Jean-Jacques Bourdin - Alors Michel Rocard, « isolés, ni les centristes ni nous n'avons aucune chance de battre la coalition de Nicolas Sarkozy et Jean Marie Le Pen ». Il a raison ou tort ?
Ségolène Royal - Mais ce n'est plus ma façon de faire de la politique. Je crois que c'est fini ces arrangements politiciens, entre appareils politiques, ces petites combines de dernière minute. J'aime bien Michel Rocard, je crois que c'est un homme de talent. Mais je crois qu'aujourd'hui il faut faire de la politique autrement, c'est à dire s'adresser à l'intelligence des citoyens, se rassembler sur des idées, sur des actions collectives, sur des priorités, sur des valeurs comme celles que je viens de vous donner et on verra entre les deux tours qui vient sur ces valeurs et qui a envie de relever la France sur des principes clairs. Moi je veux remettre la maison France debout. Aujourd'hui ça va mal. Il y a une montée des violences, des brutalités. Je veux une société sans violence. Et une société efficace. Voilà ce que je propose aux Français.
Jean-Jacques Bourdin - Il y a selon vous une alliance en ce moment entre l'UMP et le Front national ? Est-ce que vous sentez un rapprochement franchement ?
Ségolène Royal - Franchement je sens quelques clins d'oeil très désagréables et en particulier, la promesse de dernière minute de faire de la proportionnelle alors que jusqu'alors l'UMP s'y refusait. Les déclarations du leader de l'extrême droite qui en effet qu'il parle avec l'UMP et je crois que les idées du Front national ne correspondent pas à ce qu'il faut pour la France. Elles sont même extrêmement dangereuses.
Jean-Jacques Bourdin - Vous dites aussi, on ne m'a pas épargné grand chose dans mon camp. Vous voulez dire quoi par là ? C'est vrai ça ? C'est ce que vous avez dit.
Ségolène Royal - Oui vous avez pu observer comme moi l'actualité politique.
Jean-Jacques Bourdin - On vous en veut ou quoi ? Pourquoi ?

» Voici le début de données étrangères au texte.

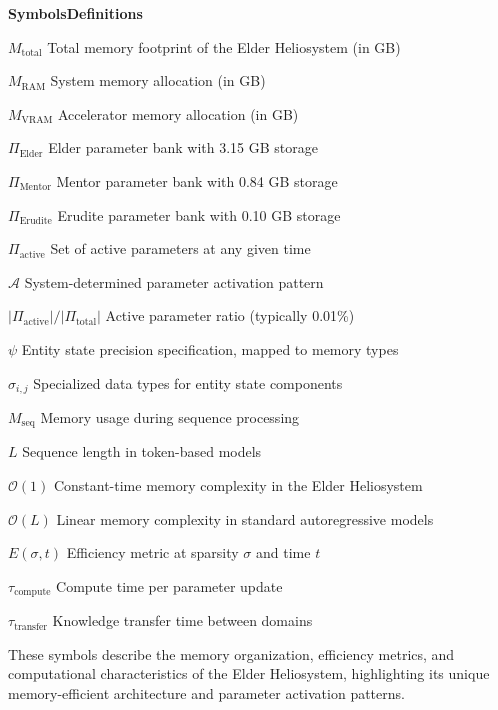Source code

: \begin{multicols}{2}
\noindent\textbf{\large Symbols}\hfill\textbf{\large Definitions}

\vspace{0.3cm}
\noindent$M_{\text{total}}$ \dotfill Total memory footprint of the Elder Heliosystem (in GB)

\noindent$M_{\text{RAM}}$ \dotfill System memory allocation (in GB)

\noindent$M_{\text{VRAM}}$ \dotfill Accelerator memory allocation (in GB)

\noindent$\Pi_{\text{Elder}}$ \dotfill Elder parameter bank with 3.15 GB storage

\noindent$\Pi_{\text{Mentor}}$ \dotfill Mentor parameter bank with 0.84 GB storage

\noindent$\Pi_{\text{Erudite}}$ \dotfill Erudite parameter bank with 0.10 GB storage

\noindent$\Pi_{\text{active}}$ \dotfill Set of active parameters at any given time

\noindent$\mathcal{A}$ \dotfill System-determined parameter activation pattern

\noindent$|\Pi_{\text{active}}|/|\Pi_{\text{total}}|$ \dotfill Active parameter ratio (typically 0.01\%)

\noindent$\psi$ \dotfill Entity state precision specification, mapped to memory types

\noindent$\sigma_{i,j}$ \dotfill Specialized data types for entity state components

\noindent$M_{\text{seq}}$ \dotfill Memory usage during sequence processing

\noindent$L$ \dotfill Sequence length in token-based models

\noindent$\mathcal{O}(1)$ \dotfill Constant-time memory complexity in the Elder Heliosystem

\noindent$\mathcal{O}(L)$ \dotfill Linear memory complexity in standard autoregressive models

\noindent$E(\sigma,t)$ \dotfill Efficiency metric at sparsity $\sigma$ and time $t$

\noindent$\tau_{\text{compute}}$ \dotfill Compute time per parameter update

\noindent$\tau_{\text{transfer}}$ \dotfill Knowledge transfer time between domains
\end{multicols}

\vspace{1cm}
\begin{center}
These symbols describe the memory organization, efficiency metrics, and computational characteristics of the Elder Heliosystem, highlighting its unique memory-efficient architecture and parameter activation patterns.
\end{center}


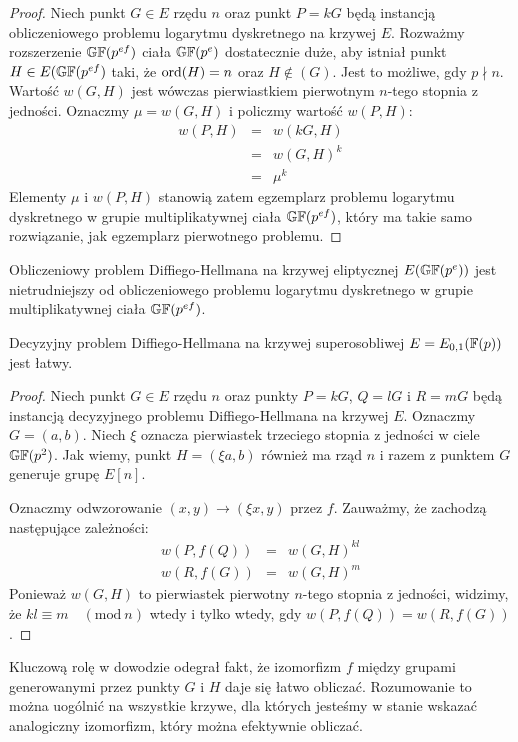 \begin{proof}
Niech punkt $G \in E$ rzędu $n$
oraz punkt $P = kG$ będą instancją
obliczeniowego problemu logarytmu dyskretnego na krzywej $E$.
Rozważmy rozszerzenie $\mathbb{GF}(p^{ef})$ ciała $\mathbb{GF}(p^e)$ dostatecznie duże,
aby istniał punkt $H \in E(\mathbb{GF}(p^{ef})$ taki,
że $\operatorname{ord}(H) = n$ oraz $H \notin (G)$.
Jest to możliwe, gdy $p \nmid n$.
Wartość $w(G, H)$ jest wówczas
pierwiastkiem pierwotnym $n$-tego stopnia z jedności.
Oznaczmy $\mu = w(G, H)$ i policzmy wartość $w(P, H)$:
\begin{eqnarray*}
w(P, H)
& = & w(kG, H) \\
& = & w(G, H)^k \\
& = & \mu^k
\end{eqnarray*}
Elementy $\mu$ i $w(P, H)$ stanowią zatem
egzemplarz problemu logarytmu dyskretnego
w grupie multiplikatywnej ciała $\mathbb{GF}(p^{ef})$,
który ma takie samo rozwiązanie, jak egzemplarz pierwotnego problemu.
\end{proof}

\begin{corollary}
Obliczeniowy problem Diffiego-Hellmana na krzywej eliptycznej $E(\mathbb{GF}(p^e))$
jest nietrudniejszy od obliczeniowego problemu logarytmu dyskretnego
w grupie multiplikatywnej ciała $\mathbb{GF}(p^{ef})$.
\end{corollary}

\begin{theorem}
Decyzyjny problem Diffiego-Hellmana
na krzywej superosobliwej $E = E_{0,1}(\mathbb{F}(p))$
jest łatwy.
\end{theorem}

\begin{proof}
Niech punkt $G \in E$ rzędu $n$
oraz punkty $P = kG$, $Q = lG$ i $R = mG$
będą instancją decyzyjnego problemu Diffiego-Hellmana na krzywej $E$.
Oznaczmy $G = (a, b)$.
Niech $\xi$ oznacza pierwiastek trzeciego stopnia z jedności w ciele $\mathbb{GF}(p^2)$.
Jak wiemy, punkt $H = (\xi a, b)$ również ma rząd $n$
i razem z punktem $G$ generuje grupę $E[n]$.

Oznaczmy odwzorowanie $(x, y) \to (\xi x, y)$ przez $f$.
Zauważmy, że zachodzą następujące zależności:
\begin{eqnarray*}
w(P, f(Q)) & = & w(G, H)^{kl} \\
w(R, f(G)) & = & w(G, H)^m
\end{eqnarray*}
Ponieważ $w(G, H)$ to pierwiastek pierwotny $n$-tego stopnia z jedności,
widzimy, że $kl \equiv m \quad (\mathrm{mod}\ n)$ wtedy i tylko wtedy, gdy
$w(P, f(Q)) = w(R, f(G))$.
\end{proof}

\begin{remark}
Kluczową rolę w dowodzie odegrał fakt, że izomorfizm $f$
między grupami generowanymi przez punkty $G$ i $H$ daje się łatwo obliczać.
Rozumowanie to można uogólnić na wszystkie krzywe,
dla których jesteśmy w stanie wskazać analogiczny izomorfizm,
który można efektywnie obliczać.
\end{remark}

Ségolène Royal - Je pense d'abord qu'on me fait payer une certaine liberté. C'est vrai que je viens du Parti socialiste et j'y appartiens, j'en suis fière. J'en suis élue depuis maintenant quatre mandats. Je suis présidente de région. Mais je garde une liberté de parole. Je crois qu'il est temps de tourner le dos à un certain nombre de dogmes, qu'il faut regarder la réalité telle qu'elle est. Les problèmes que les Français les subissent tels qu'ils sont et puis y répondre de façon efficace. Et puis un certain nombre de personnalités n'ont pas vraiment accepté ma désignation. Je crois et les récentes déclarations auxquelles vous faisiez allusion traduisent cela. Ce sont des hommes qui n'ont jamais accepté ma désignation. Voilà donc c'est les Français, ce sont les Français qui vont trancher aujourd'hui et qui vont me dire si oui ou non, j'ai eu raison à la fois de tenir bon, il a fallu du courage vous savez dans certaines périodes. Heureusement aussi je suis appuyée sur une équipe de qualité. De tenir bon et surtout de maintenir mon esprit libre. Vous savez moi je ne dépends d'aucune puissance d'argent, d'aucun groupe de pression. Je n'ai personne à placer, je ne dépends d'aucun lobby et si le Parti socialiste me soutient avec d'autres partis de gauche comme les Radicaux, le Mouvement des citoyens, j'espère et je fais appel aussi au-delà des partis aux Français qui ont envie que ça gagne, qui ont envie que ça progresse, qui ont envie que ça bouge, qui ont envie d'être fiers de la présidente de la République qu'ils auront choisie.
Jean-Jacques Bourdin - L'actualité, dernière question sur l'actualité. Il y avait ce week end le congres de l'UOIF. Est-ce que vous assimilez les femmes voilées à des femmes violées ou battues ?
Ségolène Royal - Non. Non parce que dans les femmes voilées, il y a celles qui le sont de force et celles qui le choisissent.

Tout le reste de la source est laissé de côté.